The most recent government jobs report showed that the U.S. economy gained 114,000 jobs in September. That was encouraging. But as we emphasized last week, the report came with a lot of caveats. The margin of error on the number of payroll jobs gained in September was plus or minus 108,293.
But history can also tell us how the government's estimate for September jobs is likely to change in the months ahead. That number will be revised twice as the Bureau of Labor Statistics gathers fuller data. And, as Matt Yglesias notes, the BLS estimates often change dramatically over the course of those two subsequent revisions. Since 1979, the final revision has been, on average, about 57,000 jobs higher or lower than the initial report:
But estimation suffers a lot during downturns. The average error during a downturn is 89,321, and usually the initial estimate of jobs lost is too low. During the recent financial crisis, for instance, the initial BLS estimates each month underestimated job losses by, on average, 50,000 per month. All told, the initial monthly reports underestimated job losses by 950,000.
Let me repeat that — almost a million job losses were not counted in those initial reports. That, arguably, was a major reason why fiscal and monetary stimulus failed to get us back to our level of employment. The Obama administration and the Federal Reserve just didn't know the full extent of the jobs crisis in 2009.
But the silver lining is that, since the downturn ended, the economy has been gaining jobs faster than the initial monthly reports suggest. Since June 2009 — when the recession officially ended — revisions have, on average, added about 30,000 jobs to the initial estimate. That adds up to 1.1 million more jobs than the reports initially counted.

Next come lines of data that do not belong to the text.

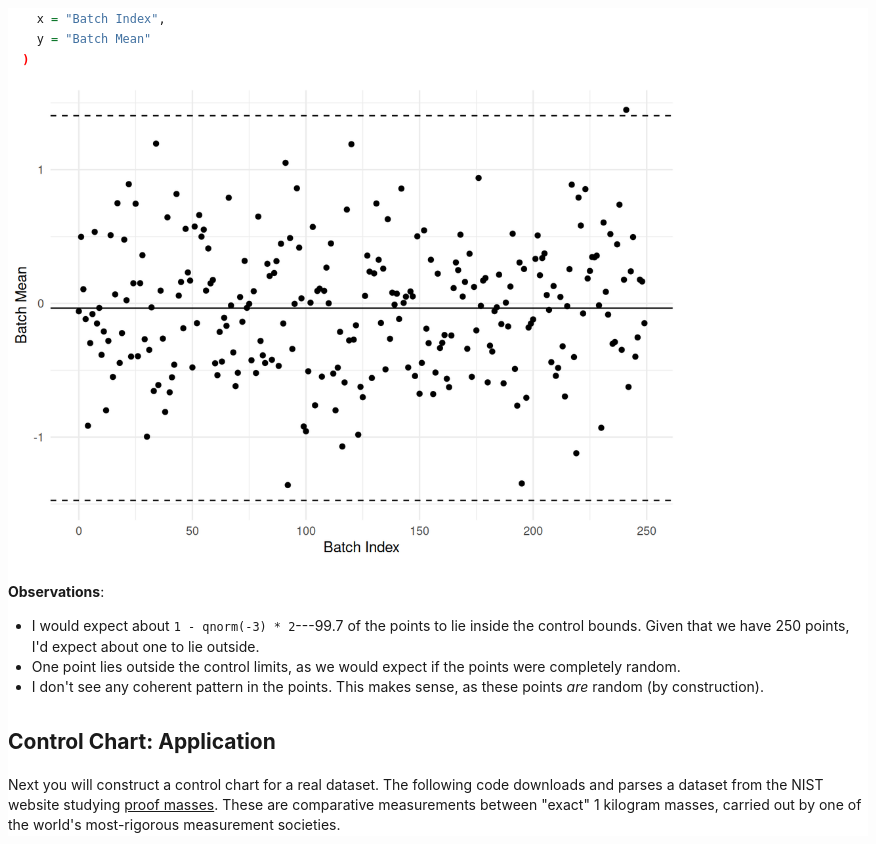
 ``` r
    x = "Batch Index",
    y = "Batch Mean"
  )
```

<img src="d54-e-vis10-control-chart-solution_files/figure-html/q3-task-1.png" width="672" />

**Observations**:
- I would expect about `1 - qnorm(-3) * 2`---$99.7%$ of the points to lie inside the control bounds. Given that we have 250 points, I'd expect about one to lie outside.
- One point lies outside the control limits, as we would expect if the points were completely random.
- I don't see any coherent pattern in the points. This makes sense, as these points *are* random (by construction).

## Control Chart: Application

Next you will construct a control chart for a real dataset. The following code downloads and parses a dataset from the NIST website studying [proof masses](https://en.wikipedia.org/wiki/Proof_mass). These are comparative measurements between "exact" 1 kilogram masses, carried out by one of the world's most-rigorous measurement societies.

The figures get one final look-through, called a "benchmark revision."* The revision for 2011 found an even bigger discrepancy. That report concluded that we gained 386,000 more jobs between April 2011 and March 2012 than previously estimated, whereas the monthly revisions found a gain of only 340,000 additional jobs. So if September's jobs report fits the pattern, it's likely to get revised up — just as August and July did before it.
Now, this doesn't mean the recovery is going well, just that it's going less terribly than we initially thought. Between July 2011 and July 2012, we added an average of 155,000 jobs a month, which, according to the Hamilton Project's handy calculator, gets us back to full employment …never (or at least not before 2025). But the initial estimates found an average gain of 126,000 jobs, a much more anemic pace.
So take Friday's report with a grain of salt. If the recovery to date is any indication, the 114,000 number could very well be too low.